§ **Task description**:
Would you reproduce all of the entries below, character for character?

___ Data excerpts

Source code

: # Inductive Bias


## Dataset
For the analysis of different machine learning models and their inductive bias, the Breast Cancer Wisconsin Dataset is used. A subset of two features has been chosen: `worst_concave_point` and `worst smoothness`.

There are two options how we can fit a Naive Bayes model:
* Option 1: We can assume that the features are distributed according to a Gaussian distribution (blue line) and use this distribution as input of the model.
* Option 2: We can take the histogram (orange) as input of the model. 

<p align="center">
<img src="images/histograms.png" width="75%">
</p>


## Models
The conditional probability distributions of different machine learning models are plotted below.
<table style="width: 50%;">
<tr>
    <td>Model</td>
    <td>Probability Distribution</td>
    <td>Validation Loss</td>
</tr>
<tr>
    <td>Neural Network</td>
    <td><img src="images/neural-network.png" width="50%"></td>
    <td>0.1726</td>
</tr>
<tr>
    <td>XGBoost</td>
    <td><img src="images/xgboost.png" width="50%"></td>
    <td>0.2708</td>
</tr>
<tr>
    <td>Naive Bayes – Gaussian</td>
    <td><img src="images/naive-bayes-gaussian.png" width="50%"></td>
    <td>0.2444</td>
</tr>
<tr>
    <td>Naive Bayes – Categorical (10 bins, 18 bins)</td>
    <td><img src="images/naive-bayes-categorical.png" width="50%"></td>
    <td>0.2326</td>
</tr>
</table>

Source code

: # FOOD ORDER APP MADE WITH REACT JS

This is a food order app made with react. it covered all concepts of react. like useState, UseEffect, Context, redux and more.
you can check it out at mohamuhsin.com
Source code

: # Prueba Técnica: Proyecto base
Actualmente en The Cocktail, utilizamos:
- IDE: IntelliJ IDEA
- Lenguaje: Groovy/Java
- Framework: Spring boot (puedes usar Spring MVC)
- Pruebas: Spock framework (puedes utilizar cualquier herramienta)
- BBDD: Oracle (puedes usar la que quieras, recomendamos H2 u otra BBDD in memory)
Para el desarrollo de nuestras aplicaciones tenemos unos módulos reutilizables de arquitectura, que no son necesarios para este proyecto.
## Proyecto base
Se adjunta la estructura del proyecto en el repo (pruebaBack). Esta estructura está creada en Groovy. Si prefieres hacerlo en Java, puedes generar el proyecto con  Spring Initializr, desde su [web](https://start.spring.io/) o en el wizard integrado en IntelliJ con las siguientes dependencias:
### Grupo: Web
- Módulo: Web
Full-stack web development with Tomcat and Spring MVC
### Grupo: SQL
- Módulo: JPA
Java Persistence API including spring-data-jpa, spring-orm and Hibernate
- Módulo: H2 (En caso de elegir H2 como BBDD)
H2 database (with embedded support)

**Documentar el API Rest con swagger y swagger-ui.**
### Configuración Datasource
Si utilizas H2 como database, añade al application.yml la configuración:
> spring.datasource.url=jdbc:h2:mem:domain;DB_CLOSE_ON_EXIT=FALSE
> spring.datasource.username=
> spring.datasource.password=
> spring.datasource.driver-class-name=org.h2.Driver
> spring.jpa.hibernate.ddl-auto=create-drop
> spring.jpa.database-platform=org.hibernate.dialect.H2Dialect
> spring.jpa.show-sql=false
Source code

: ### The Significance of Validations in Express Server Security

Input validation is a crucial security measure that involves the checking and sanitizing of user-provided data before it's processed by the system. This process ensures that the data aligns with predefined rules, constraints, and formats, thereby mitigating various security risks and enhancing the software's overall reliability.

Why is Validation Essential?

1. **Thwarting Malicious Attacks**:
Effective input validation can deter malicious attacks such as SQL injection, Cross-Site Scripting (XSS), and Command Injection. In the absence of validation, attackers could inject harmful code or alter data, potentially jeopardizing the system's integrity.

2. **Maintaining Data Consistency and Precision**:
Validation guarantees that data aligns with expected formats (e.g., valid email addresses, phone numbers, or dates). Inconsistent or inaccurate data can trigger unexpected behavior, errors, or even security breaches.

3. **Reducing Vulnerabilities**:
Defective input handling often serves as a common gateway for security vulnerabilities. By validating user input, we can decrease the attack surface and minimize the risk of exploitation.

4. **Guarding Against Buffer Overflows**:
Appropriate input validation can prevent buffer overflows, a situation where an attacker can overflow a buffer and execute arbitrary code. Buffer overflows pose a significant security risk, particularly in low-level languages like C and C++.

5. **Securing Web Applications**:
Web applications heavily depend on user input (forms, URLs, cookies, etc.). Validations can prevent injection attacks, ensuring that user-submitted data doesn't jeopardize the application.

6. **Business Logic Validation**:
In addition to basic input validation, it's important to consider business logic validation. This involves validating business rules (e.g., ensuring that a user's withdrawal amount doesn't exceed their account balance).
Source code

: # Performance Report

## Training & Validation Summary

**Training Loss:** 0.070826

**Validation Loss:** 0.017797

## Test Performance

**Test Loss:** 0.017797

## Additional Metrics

______

§ **Solution to this problem**:
Source code

: # Inductive Bias


## Dataset
For the analysis of different machine learning models and their inductive bias, the Breast Cancer Wisconsin Dataset is used. A subset of two features has been chosen: `worst_concave_point` and `worst smoothness`.

There are two options how we can fit a Naive Bayes model:
* Option 1: We can assume that the features are distributed according to a Gaussian distribution (blue line) and use this distribution as input of the model.
* Option 2: We can take the histogram (orange) as input of the model. 

<p align="center">
<img src="images/histograms.png" width="75%">
</p>


## Models
The conditional probability distributions of different machine learning models are plotted below.
<table style="width: 50%;">
<tr>
    <td>Model</td>
    <td>Probability Distribution</td>
    <td>Validation Loss</td>
</tr>
<tr>
    <td>Neural Network</td>
    <td><img src="images/neural-network.png" width="50%"></td>
    <td>0.1726</td>
</tr>
<tr>
    <td>XGBoost</td>
    <td><img src="images/xgboost.png" width="50%"></td>
    <td>0.2708</td>
</tr>
<tr>
    <td>Naive Bayes – Gaussian</td>
    <td><img src="images/naive-bayes-gaussian.png" width="50%"></td>
    <td>0.2444</td>
</tr>
<tr>
    <td>Naive Bayes – Categorical (10 bins, 18 bins)</td>
    <td><img src="images/naive-bayes-categorical.png" width="50%"></td>
    <td>0.2326</td>
</tr>
</table>

Source code

: # FOOD ORDER APP MADE WITH REACT JS

This is a food order app made with react. it covered all concepts of react. like useState, UseEffect, Context, redux and more.
you can check it out at mohamuhsin.com
Source code

: # Prueba Técnica: Proyecto base
Actualmente en The Cocktail, utilizamos:
- IDE: IntelliJ IDEA
- Lenguaje: Groovy/Java
- Framework: Spring boot (puedes usar Spring MVC)
- Pruebas: Spock framework (puedes utilizar cualquier herramienta)
- BBDD: Oracle (puedes usar la que quieras, recomendamos H2 u otra BBDD in memory)
Para el desarrollo de nuestras aplicaciones tenemos unos módulos reutilizables de arquitectura, que no son necesarios para este proyecto.
## Proyecto base
Se adjunta la estructura del proyecto en el repo (pruebaBack). Esta estructura está creada en Groovy. Si prefieres hacerlo en Java, puedes generar el proyecto con  Spring Initializr, desde su [web](https://start.spring.io/) o en el wizard integrado en IntelliJ con las siguientes dependencias:
### Grupo: Web
- Módulo: Web
Full-stack web development with Tomcat and Spring MVC
### Grupo: SQL
- Módulo: JPA
Java Persistence API including spring-data-jpa, spring-orm and Hibernate
- Módulo: H2 (En caso de elegir H2 como BBDD)
H2 database (with embedded support)

**Documentar el API Rest con swagger y swagger-ui.**
### Configuración Datasource
Si utilizas H2 como database, añade al application.yml la configuración:
> spring.datasource.url=jdbc:h2:mem:domain;DB_CLOSE_ON_EXIT=FALSE
> spring.datasource.username=
> spring.datasource.password=
> spring.datasource.driver-class-name=org.h2.Driver
> spring.jpa.hibernate.ddl-auto=create-drop
> spring.jpa.database-platform=org.hibernate.dialect.H2Dialect
> spring.jpa.show-sql=false
Source code

: ### The Significance of Validations in Express Server Security

Input validation is a crucial security measure that involves the checking and sanitizing of user-provided data before it's processed by the system. This process ensures that the data aligns with predefined rules, constraints, and formats, thereby mitigating various security risks and enhancing the software's overall reliability.

Why is Validation Essential?

1. **Thwarting Malicious Attacks**:
Effective input validation can deter malicious attacks such as SQL injection, Cross-Site Scripting (XSS), and Command Injection. In the absence of validation, attackers could inject harmful code or alter data, potentially jeopardizing the system's integrity.

2. **Maintaining Data Consistency and Precision**:
Validation guarantees that data aligns with expected formats (e.g., valid email addresses, phone numbers, or dates). Inconsistent or inaccurate data can trigger unexpected behavior, errors, or even security breaches.

3. **Reducing Vulnerabilities**:
Defective input handling often serves as a common gateway for security vulnerabilities. By validating user input, we can decrease the attack surface and minimize the risk of exploitation.

4. **Guarding Against Buffer Overflows**:
Appropriate input validation can prevent buffer overflows, a situation where an attacker can overflow a buffer and execute arbitrary code. Buffer overflows pose a significant security risk, particularly in low-level languages like C and C++.

5. **Securing Web Applications**:
Web applications heavily depend on user input (forms, URLs, cookies, etc.). Validations can prevent injection attacks, ensuring that user-submitted data doesn't jeopardize the application.

6. **Business Logic Validation**:
In addition to basic input validation, it's important to consider business logic validation. This involves validating business rules (e.g., ensuring that a user's withdrawal amount doesn't exceed their account balance).
Source code

: # Performance Report

## Training & Validation Summary

**Training Loss:** 0.070826

**Validation Loss:** 0.017797

## Test Performance

**Test Loss:** 0.017797

## Additional Metrics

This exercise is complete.